Pink Floyd song is recreated from brain activity, sending art to the Moon

Science


Musical notes
Musical machine learning: researchers have used artificial intelligence to recreate a song from brain waves. (Courtesy: iStock/Just Super)

In an amazing experiment done at the University of California, Berkeley, researchers have reconstructed music from listeners’ brain activity. Robert Knight and colleagues had 29 people listen to Pink Floyd’s “Another Brick in the Wall, Part 1” while measuring their brain activity. The subjects were participating in a study of epilepsy and already had arrays of electrodes implanted in their brains.

The researchers focused on areas of the brain that are known to be involved in our perception of music. An artificial intelligence (AI) system was trained to recognize how people’s brains responded to different elements of the music such as rhythm and pitch. Then another AI system used this information to reconstruct a recognizable version of the Pink Floyd song.

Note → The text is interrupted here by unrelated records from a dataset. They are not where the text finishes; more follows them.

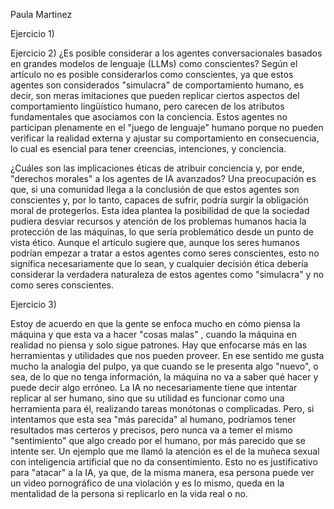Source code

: Paula Martinez

Ejercicio 1)



Ejercicio 2)
¿Es posible considerar a los agentes conversacionales basados en grandes modelos de lenguaje (LLMs) como conscientes?
Según el artículo no es posible considerarlos como conscientes, ya que estos agentes son considerados "simulacra" de comportamiento humano, es decir, son meras imitaciones que pueden replicar ciertos aspectos del comportamiento lingüístico humano, pero carecen de los atributos fundamentales que asociamos con la conciencia. Estos agentes no participan plenamente en el "juego de lenguaje" humano porque no pueden verificar la realidad externa y ajustar su comportamiento en consecuencia, lo cual es esencial para tener creencias, intenciones, y conciencia.

¿Cuáles son las implicaciones éticas de atribuir conciencia y, por ende, "derechos morales" a los agentes de IA avanzados?
Una preocupación es que, si una comunidad llega a la conclusión de que estos agentes son conscientes y, por lo tanto, capaces de sufrir, podría surgir la obligación moral de protegerlos. Esta idea plantea la posibilidad de que la sociedad pudiera desviar recursos y atención de los problemas humanos hacia la protección de las máquinas, lo que sería problemático desde un punto de vista ético. Aunque el artículo sugiere que, aunque los seres humanos podrían empezar a tratar a estos agentes como seres conscientes, esto no significa necesariamente que lo sean, y cualquier decisión ética debería considerar la verdadera naturaleza de estos agentes como "simulacra" y no como seres conscientes.

Ejercicio 3)

Estoy de acuerdo en que la gente se enfoca mucho en cómo piensa la máquina y que esta va a hacer "cosas malas" , cuando la máquina en realidad no piensa y solo sigue patrones. 
Hay que enfocarse más en las herramientas y utilidades que nos pueden proveer. En ese sentido me gusta mucho la analogìa del pulpo, ya que cuando se le presenta algo "nuevo", o sea, de lo que no tenga información, 
la máquina no va a saber qué hacer y puede decir algo erróneo. 
La IA no necesariamente tiene que intentar replicar al ser humano, sino que su utilidad es funcionar como una herramienta para él, realizando tareas monótonas o complicadas.
Pero, si intentamos que esta sea "más parecida" al humano, podríamos tener resultados mas certeros y precisos, pero nunca va a temer el mismo "sentimiento" que algo creado por el humano, por más parecido que se intente ser. 
Un ejemplo que me llamó la atención es el de la muñeca sexual con inteligencia artificial que no da consentimiento. 
Esto no es justificativo para "atacar" a la IA, ya que, de la misma manera, esa persona puede ver un video pornográfico de una violación y es lo mismo, queda en la mentalidad de la persona si replicarlo en la vida real o no.
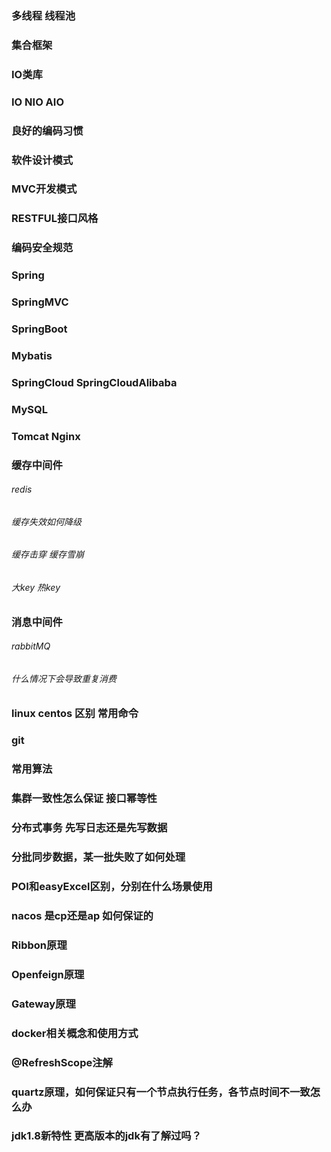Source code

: ### 多线程 线程池
### 集合框架
### IO类库
### IO NIO AIO
### 良好的编码习惯
### 软件设计模式
### MVC开发模式
### RESTFUL接口风格
### 编码安全规范
### Spring
### SpringMVC
### SpringBoot
### Mybatis
### SpringCloud SpringCloudAlibaba
### MySQL
### Tomcat Nginx
### 缓存中间件
###### redis
###### 缓存失效如何降级
###### 缓存击穿 缓存雪崩
###### 大key 热key
### 消息中间件
###### rabbitMQ
###### 什么情况下会导致重复消费
### linux centos 区别 常用命令
### git
### 常用算法
### 集群一致性怎么保证 接口幂等性
### 分布式事务 先写日志还是先写数据 
### 分批同步数据，某一批失败了如何处理
### POI和easyExcel区别，分别在什么场景使用
### nacos 是cp还是ap 如何保证的
### Ribbon原理
### Openfeign原理
### Gateway原理
### docker相关概念和使用方式
### @RefreshScope注解
### quartz原理，如何保证只有一个节点执行任务，各节点时间不一致怎么办
### jdk1.8新特性 更高版本的jdk有了解过吗？
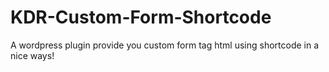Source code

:# KDR-Custom-Form-Shortcode
A wordpress plugin provide you custom form tag html using shortcode in a nice ways!
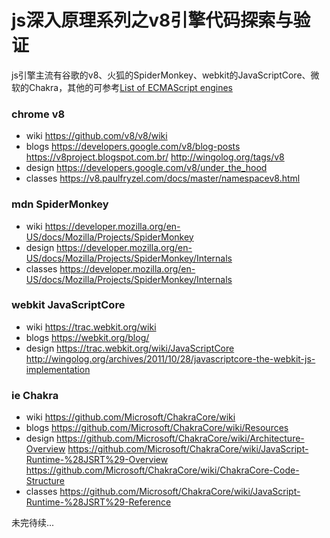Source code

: # js深入原理系列之v8引擎代码探索与验证

js引擎主流有谷歌的v8、火狐的SpiderMonkey、webkit的JavaScriptCore、微软的Chakra，其他的可参考[List of ECMAScript engines](https://en.wikipedia.org/wiki/List_of_ECMAScript_engines)

### chrome v8
- wiki
https://github.com/v8/v8/wiki
- blogs
https://developers.google.com/v8/blog-posts
https://v8project.blogspot.com.br/
http://wingolog.org/tags/v8
- design
https://developers.google.com/v8/under_the_hood
- classes
https://v8.paulfryzel.com/docs/master/namespacev8.html

### mdn SpiderMonkey
- wiki
https://developer.mozilla.org/en-US/docs/Mozilla/Projects/SpiderMonkey
- design
https://developer.mozilla.org/en-US/docs/Mozilla/Projects/SpiderMonkey/Internals
- classes
https://developer.mozilla.org/en-US/docs/Mozilla/Projects/SpiderMonkey/Internals



### webkit JavaScriptCore
- wiki
https://trac.webkit.org/wiki
- blogs
https://webkit.org/blog/
- design
https://trac.webkit.org/wiki/JavaScriptCore
http://wingolog.org/archives/2011/10/28/javascriptcore-the-webkit-js-implementation

### ie Chakra
- wiki
https://github.com/Microsoft/ChakraCore/wiki
- blogs
https://github.com/Microsoft/ChakraCore/wiki/Resources
- design
https://github.com/Microsoft/ChakraCore/wiki/Architecture-Overview
https://github.com/Microsoft/ChakraCore/wiki/JavaScript-Runtime-%28JSRT%29-Overview
https://github.com/Microsoft/ChakraCore/wiki/ChakraCore-Code-Structure
- classes
https://github.com/Microsoft/ChakraCore/wiki/JavaScript-Runtime-%28JSRT%29-Reference

未完待续...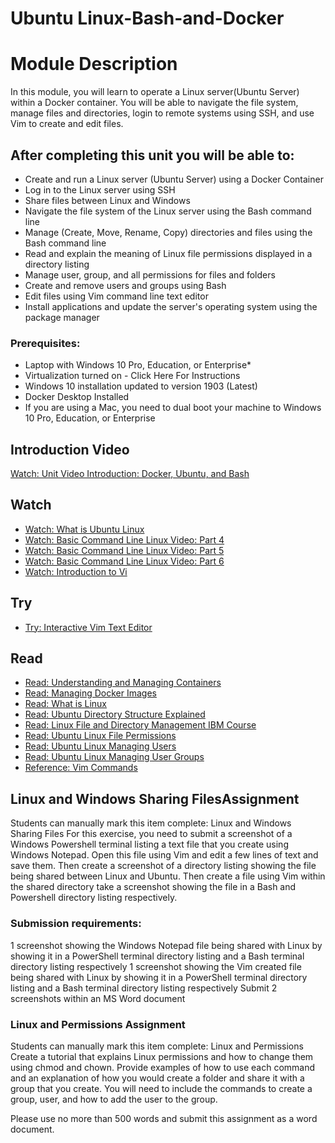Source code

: # Ubuntu Linux-Bash-and-Docker

# Module Description
In this module, you will learn to operate a Linux server(Ubuntu Server) within a Docker container.  You will be able to navigate the file system, manage files and directories, login to remote systems using SSH, and use Vim to create and edit files.    

## After completing this unit you will be able to:
* Create and run a Linux server (Ubuntu Server) using a Docker Container
* Log in to the Linux server using SSH
* Share files between Linux and Windows
* Navigate the file system of the Linux server using the Bash command line
* Manage (Create, Move, Rename, Copy) directories and files using the Bash command line
* Read and explain the meaning of Linux file permissions displayed in a directory listing
* Manage user, group, and all permissions for files and folders
* Create and remove users and groups using Bash 
* Edit files using Vim command line text editor
* Install applications and update the server's operating system using the package manager

### Prerequisites:
* Laptop with Windows 10 Pro, Education, or Enterprise*
* Virtualization turned on - Click Here For Instructions
* Windows 10 installation updated to version 1903 (Latest)
* Docker Desktop Installed
* If you are using a Mac, you need to dual boot your machine to Windows 10 Pro, Education, or Enterprise

## Introduction Video
[Watch: Unit Video Introduction: Docker, Ubuntu, and Bash](https://youtu.be/AM9h2MTlqUE)



## Watch
* [Watch: What is Ubuntu Linux](https://www.youtube.com/watch?v=SDMQxLblarE)
* [Watch: Basic Command Line Linux Video: Part 4](https://www.youtube.com/watch?v=xaqPdtLgmhw)
* [Watch: Basic Command Line Linux Video: Part 5](https://www.youtube.com/watch?v=ih6bbwyfco0)
* [Watch: Basic Command Line Linux Video: Part 6](https://www.youtube.com/watch?v=EtTZwdBHpYs)
* [Watch: Introduction to Vi](https://www.youtube.com/watch?v=CM7UP-un1vc)

## Try
* [Try: Interactive Vim Text Editor](https://www.openvim.com/)
## Read
* [Read: Understanding and Managing Containers](https://www.sumologic.com/insight/docker-containers-management/)
* [Read: Managing Docker Images](https://developer.basespace.illumina.com/docs/content/documentation/native-apps/manage-docker-image#HowtoManageyourDockerImage)
* [Read: What is Linux](https://www.linux.com/what-is-linux/)
* [Read: Ubuntu Directory Structure Explained](https://help.ubuntu.com/community/LinuxFilesystemTreeOverview)
* [Read: Linux File and Directory Management IBM Course](https://developer.ibm.com/tutorials/l-lpic1-103-3/)
* [Read: Ubuntu Linux File Permissions](https://help.ubuntu.com/community/FilePermissions)
* [Read: Ubuntu Linux Managing Users](https://help.ubuntu.com/lts/serverguide/user-management.html)
* [Read: Ubuntu Linux Managing User Groups](https://www.makeuseof.com/tag/ubuntu-linux-add-user-to-group/)
* [Reference: Vim Commands](https://vim.rtorr.com/)

## Linux and Windows Sharing FilesAssignment  
Students can manually mark this item complete: Linux and Windows Sharing Files
For this exercise, you need to submit a screenshot of a Windows Powershell terminal listing a text file that you create using Windows Notepad.  Open this file using Vim and edit a few lines of text and save them.  Then create a screenshot of a directory listing showing the file being shared between Linux and Ubuntu.  Then create a file using Vim within the shared directory take a screenshot showing the file in a Bash and Powershell directory listing respectively.

### Submission requirements:

1 screenshot showing the Windows Notepad file being shared with Linux by showing it in a PowerShell terminal directory listing and a Bash terminal directory listing respectively
1 screenshot showing the Vim created file being shared with Linux by showing it in a PowerShell terminal directory listing and a Bash terminal directory listing respectively
Submit 2 screenshots within an MS Word document

### Linux and Permissions Assignment 

Students can manually mark this item complete: Linux and Permissions
Create a tutorial that explains Linux permissions and how to change them using chmod and chown.  Provide examples of how to use each command and an explanation of how you would create a folder and share it with a group that you create.  You will need to include the commands to create a group, user, and how to add the user to the group.

Please use no more than 500 words and submit this assignment as a word document.
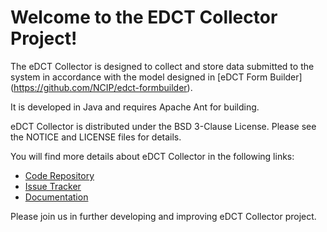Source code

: Welcome to the EDCT Collector Project!
=========================================

The eDCT Collector is designed to collect and store data submitted to the system in accordance with the model 
designed in [eDCT Form Builder] (https://github.com/NCIP/edct-formbuilder).  

It is developed in Java and requires Apache Ant for building.

eDCT Collector is distributed under the BSD 3-Clause License. Please see the NOTICE and LICENSE files for details.

You will find more details about eDCT Collector in the following links:


 * [Code Repository](https://github.com/NCIP/edct-collector)
 * [Issue Tracker](https://tracker.nci.nih.gov/browse/EDCT)
 * [Documentation](https://wiki.nci.nih.gov/x/KgawB)
 
 
Please join us in further developing and improving eDCT Collector project.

Writing about the research in Scientific American, Lucy Tu points out that the study could help scientists develop systems that convert brain waves into speech, which would be a boon to people who have lost the ability to speak. As to why the team chose that particular song, Tu reports that the researchers are big fans of Pink Floyd.

Art in space

That Pink Floyd song was released in 1979, but two years earlier two very special phonographic discs were launched into space on board NASA’s Voyager spacecraft. As well as holding encoded audio recordings and images of life on Earth, the disc was etched with instructions for playing the recording and basic information about the location of Earth and the solar system.

Now, the Canada-based physicist Samuel Peralta plans to do a similar thing for visual art by launching the Lunar Codex project. The idea is to load a Nanofiche with images of about 30,000 works of art and send the Nanofiche to the Moon.

So what exactly is a Nanofiche? It is a proprietary storage system that uses a sharply focussed laser to etch images onto a nickel-based substrate. These analogue images are expected to last billions of years in outer space; tens of millions of years on the surface of the Moon; and tens of thousands of years on Earth.

It’s not clear to me how colour images are going to be stored on a Nanofiche, which is a black-and-white technology as far as I can tell. But if you want to investigate this further, a good place to start is this article in The Guardian by Dorothy Dunn.